When dealing with real-world entities, models need to take into account the inability to know, estimate or measure with complete precision the value of any quantity.
For instance, in physical systems measurement uncertainty normally arises in partially observable and/or stochastic environments, or when the system properties are not directly measurable or accessible.
On other occasions estimations are needed because the exact values are too costly to measure, or simply because they are unknown—for example, the duration of a given task in a software process or the life of a battery.
Sometimes values are based on expert judgments and estimations. Such estimates normally feature ranges, or intervals, not exact values, which determine the possible lower and upper bounds for the exact values, or are given by a probability distribution that represents a range of its variation.
This is why, in general, a measurement result that determines the value of a quantity is only complete when it is accompanied by a statement of the associated uncertainty [15, 16].
---
The GUM framework also identifies two ways of evaluating the uncertainty of a measurement,
Type A evaluation of uncertainty: the knowledge about the quantity X is inferred from repeated measured values
Type B evaluation of uncertainty: the knowledge about the quantity x is inferred from scientific judgment or other information concerning the possible values of the quantity.
In Type A evaluation, if X={x1,…,xn} is the set of measured values, then the estimated value x is taken as the mean of these values, and the associated uncertainty u as their experimental standard deviation, i.e., u^2=(1 / (n *(n-1))) Σ (xi – x)^2
In Type B evaluation of uncertainty, only lower and upper bounds [a,b] for the values of X are known, without any further information about the possible values of X within the interval.

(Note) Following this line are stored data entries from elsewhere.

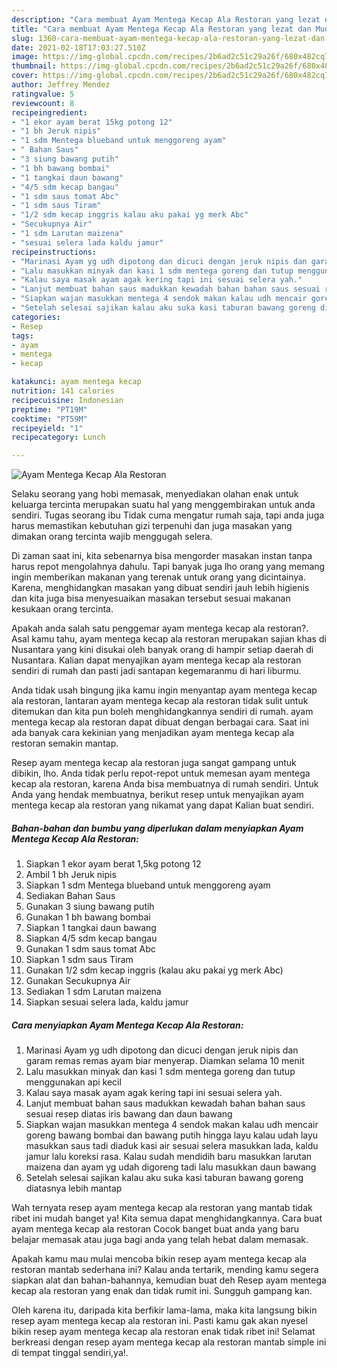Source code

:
 ```yaml
---
description: "Cara membuat Ayam Mentega Kecap Ala Restoran yang lezat dan Mudah Dibuat"
title: "Cara membuat Ayam Mentega Kecap Ala Restoran yang lezat dan Mudah Dibuat"
slug: 1360-cara-membuat-ayam-mentega-kecap-ala-restoran-yang-lezat-dan-mudah-dibuat
date: 2021-02-18T17:03:27.510Z
image: https://img-global.cpcdn.com/recipes/2b6ad2c51c29a26f/680x482cq70/ayam-mentega-kecap-ala-restoran-foto-resep-utama.jpg
thumbnail: https://img-global.cpcdn.com/recipes/2b6ad2c51c29a26f/680x482cq70/ayam-mentega-kecap-ala-restoran-foto-resep-utama.jpg
cover: https://img-global.cpcdn.com/recipes/2b6ad2c51c29a26f/680x482cq70/ayam-mentega-kecap-ala-restoran-foto-resep-utama.jpg
author: Jeffrey Mendez
ratingvalue: 5
reviewcount: 8
recipeingredient:
- "1 ekor ayam berat 15kg potong 12"
- "1 bh Jeruk nipis"
- "1 sdm Mentega blueband untuk menggoreng ayam"
- " Bahan Saus"
- "3 siung bawang putih"
- "1 bh bawang bombai"
- "1 tangkai daun bawang"
- "4/5 sdm kecap bangau"
- "1 sdm saus tomat Abc"
- "1 sdm saus Tiram"
- "1/2 sdm kecap inggris kalau aku pakai yg merk Abc"
- "Secukupnya Air"
- "1 sdm Larutan maizena"
- "sesuai selera lada kaldu jamur"
recipeinstructions:
- "Marinasi Ayam yg udh dipotong dan dicuci dengan jeruk nipis dan garam remas remas ayam biar menyerap. Diamkan selama 10 menit"
- "Lalu masukkan minyak dan kasi 1 sdm mentega goreng dan tutup menggunakan api kecil"
- "Kalau saya masak ayam agak kering tapi ini sesuai selera yah."
- "Lanjut membuat bahan saus madukkan kewadah bahan bahan saus sesuai resep diatas iris bawang dan daun bawang"
- "Siapkan wajan masukkan mentega 4 sendok makan kalau udh mencair goreng bawang bombai dan bawang putih hingga layu kalau udah layu masukkan saus tadi diaduk kasi air sesuai selera masukkan lada, kaldu jamur lalu koreksi rasa. Kalau sudah mendidih baru masukkan larutan maizena dan ayam yg udah digoreng tadi lalu masukkan daun bawang"
- "Setelah selesai sajikan kalau aku suka kasi taburan bawang goreng diatasnya lebih mantap"
categories:
- Resep
tags:
- ayam
- mentega
- kecap

katakunci: ayam mentega kecap 
nutrition: 141 calories
recipecuisine: Indonesian
preptime: "PT19M"
cooktime: "PT59M"
recipeyield: "1"
recipecategory: Lunch

---
```



![Ayam Mentega Kecap Ala Restoran](https://img-global.cpcdn.com/recipes/2b6ad2c51c29a26f/680x482cq70/ayam-mentega-kecap-ala-restoran-foto-resep-utama.jpg)

Selaku seorang yang hobi memasak, menyediakan olahan enak untuk keluarga tercinta merupakan suatu hal yang menggembirakan untuk anda sendiri. Tugas seorang ibu Tidak cuma mengatur rumah saja, tapi anda juga harus memastikan kebutuhan gizi terpenuhi dan juga masakan yang dimakan orang tercinta wajib menggugah selera.

Di zaman  saat ini, kita sebenarnya bisa mengorder masakan instan tanpa harus repot mengolahnya dahulu. Tapi banyak juga lho orang yang memang ingin memberikan makanan yang terenak untuk orang yang dicintainya. Karena, menghidangkan masakan yang dibuat sendiri jauh lebih higienis dan kita juga bisa menyesuaikan masakan tersebut sesuai makanan kesukaan orang tercinta. 



Apakah anda salah satu penggemar ayam mentega kecap ala restoran?. Asal kamu tahu, ayam mentega kecap ala restoran merupakan sajian khas di Nusantara yang kini disukai oleh banyak orang di hampir setiap daerah di Nusantara. Kalian dapat menyajikan ayam mentega kecap ala restoran sendiri di rumah dan pasti jadi santapan kegemaranmu di hari liburmu.

Anda tidak usah bingung jika kamu ingin menyantap ayam mentega kecap ala restoran, lantaran ayam mentega kecap ala restoran tidak sulit untuk ditemukan dan kita pun boleh menghidangkannya sendiri di rumah. ayam mentega kecap ala restoran dapat dibuat dengan berbagai cara. Saat ini ada banyak cara kekinian yang menjadikan ayam mentega kecap ala restoran semakin mantap.

Resep ayam mentega kecap ala restoran juga sangat gampang untuk dibikin, lho. Anda tidak perlu repot-repot untuk memesan ayam mentega kecap ala restoran, karena Anda bisa membuatnya di rumah sendiri. Untuk Anda yang hendak membuatnya, berikut resep untuk menyajikan ayam mentega kecap ala restoran yang nikamat yang dapat Kalian buat sendiri.

<!--inarticleads1-->

##### Bahan-bahan dan bumbu yang diperlukan dalam menyiapkan Ayam Mentega Kecap Ala Restoran:

1. Siapkan 1 ekor ayam berat 1,5kg potong 12
1. Ambil 1 bh Jeruk nipis
1. Siapkan 1 sdm Mentega blueband untuk menggoreng ayam
1. Sediakan  Bahan Saus
1. Gunakan 3 siung bawang putih
1. Gunakan 1 bh bawang bombai
1. Siapkan 1 tangkai daun bawang
1. Siapkan 4/5 sdm kecap bangau
1. Gunakan 1 sdm saus tomat Abc
1. Siapkan 1 sdm saus Tiram
1. Gunakan 1/2 sdm kecap inggris (kalau aku pakai yg merk Abc)
1. Gunakan Secukupnya Air
1. Sediakan 1 sdm Larutan maizena
1. Siapkan sesuai selera lada, kaldu jamur




<!--inarticleads2-->

##### Cara menyiapkan Ayam Mentega Kecap Ala Restoran:

1. Marinasi Ayam yg udh dipotong dan dicuci dengan jeruk nipis dan garam remas remas ayam biar menyerap. Diamkan selama 10 menit
1. Lalu masukkan minyak dan kasi 1 sdm mentega goreng dan tutup menggunakan api kecil
1. Kalau saya masak ayam agak kering tapi ini sesuai selera yah.
1. Lanjut membuat bahan saus madukkan kewadah bahan bahan saus sesuai resep diatas iris bawang dan daun bawang
1. Siapkan wajan masukkan mentega 4 sendok makan kalau udh mencair goreng bawang bombai dan bawang putih hingga layu kalau udah layu masukkan saus tadi diaduk kasi air sesuai selera masukkan lada, kaldu jamur lalu koreksi rasa. Kalau sudah mendidih baru masukkan larutan maizena dan ayam yg udah digoreng tadi lalu masukkan daun bawang
1. Setelah selesai sajikan kalau aku suka kasi taburan bawang goreng diatasnya lebih mantap




Wah ternyata resep ayam mentega kecap ala restoran yang mantab tidak ribet ini mudah banget ya! Kita semua dapat menghidangkannya. Cara buat ayam mentega kecap ala restoran Cocok banget buat anda yang baru belajar memasak atau juga bagi anda yang telah hebat dalam memasak.

Apakah kamu mau mulai mencoba bikin resep ayam mentega kecap ala restoran mantab sederhana ini? Kalau anda tertarik, mending kamu segera siapkan alat dan bahan-bahannya, kemudian buat deh Resep ayam mentega kecap ala restoran yang enak dan tidak rumit ini. Sungguh gampang kan. 

Oleh karena itu, daripada kita berfikir lama-lama, maka kita langsung bikin resep ayam mentega kecap ala restoran ini. Pasti kamu gak akan nyesel bikin resep ayam mentega kecap ala restoran enak tidak ribet ini! Selamat berkreasi dengan resep ayam mentega kecap ala restoran mantab simple ini di tempat tinggal sendiri,ya!.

Thus, we can only assume a uniform or rectangular distribution of the values, and therefore x is calculated as the midpoint of the interval, x = (a+b)/2, and its associated variance is taken as u^2=(b-a)^2/12. Therefore, u=(b-a)/(2 sqrt{3}).
This is why uncertain values admit two implementations:
one that assumes that all the probability distributions of the individual uncertainties follow Normal or Uniform distributions allowing the application of analytic solutions to compute the aggregated uncertainty, and the other that deals with the general case where that assumption cannot hold requiring Monte Carlo simulations. Although being more specific, the first one is more efficient and represents the most usual case. The second one is more general, but requires more number crunching.